Holy upside-down wing stroke, Batman! Researchers have pinpointed the forces generated by the flapping of bat wings, including an odd upside-down wing stroke that seems to help the furry fliers hover languidly. The results not only highlight differences between bat and bird flight, but may help designers of small flying robots—not to mention caped crusaders.
To get a grip on bat wings, a Swedish-led team blew foggy wind across two small bats as they hovered in midair, lapping from a source of nectar [see image below]. Laser pulses shined into the vapor exposed the size and speed of vortices swirling around the bats' wings, which in turn revealed the forces they produced [see image at right].
At slow wind speeds, the bats whipped their wings back and forth, tracing a horizontal figure 8 with their wingtips. As prior studies had found, the animals rotated their shoulders 180 degrees on the backswing so that the undersides of their membranous wings were turned face up.

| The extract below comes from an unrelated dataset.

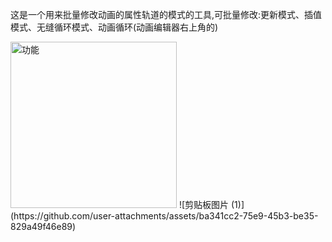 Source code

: 这是一个用来批量修改动画的属性轨道的模式的工具,可批量修改:更新模式、插值模式、无缝循环模式、动画循环(动画编辑器右上角的)

<img width="266" height="266" alt="功能" src="https://github.com/user-attachments/assets/252ccd4c-1d19-46f9-8043-d7c1ef826e2a" />
![剪贴板图片 (1)](https://github.com/user-attachments/assets/ba341cc2-75e9-45b3-be35-829a49f46e89)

The accompanying vortices confirmed that this seemingly awkward motion in fact produces lift, says theoretical biologist Anders Hedenström of Sweden's Lund University, first author of a report published online today in Science. "It actually generates a useful force also on the backswing, which is a very good thing when it hovers," he notes.
At higher wind speeds, the bats tilted their wings up and flapped more vertically [click to watch a brief video of a bat flapping its wings]. The whipped up vortices confirmed yet another prediction—that at the top of the bat's stroke, the outer part of the wing impedes lift by creating a swirl of air that pushes it down. The wing's inner region, however, still generates lift by sweeping air downward.
Bats seem to be adapted for slow speed and high maneuverability in the same way as hummingbirds, Hedenström says, whereas most flying birds are optimized for high speed. As birds swing their wings upward, the feathers separate like window blinds to let air through, which prevents the lift-reducing currents that the bats experienced, the researchers say.
The two creatures also leave different wakes: A bat's stretchy wings churn up two separate vortices—one behind each wing—but a pair of relatively rigid bird wings produces one vortex for the whole bird.
Hedenström is currently talking to researchers who build small flying machines to see if the wind tunnel results can help out. As he says, the study "gives detailed information about how a small autonomous flying system works."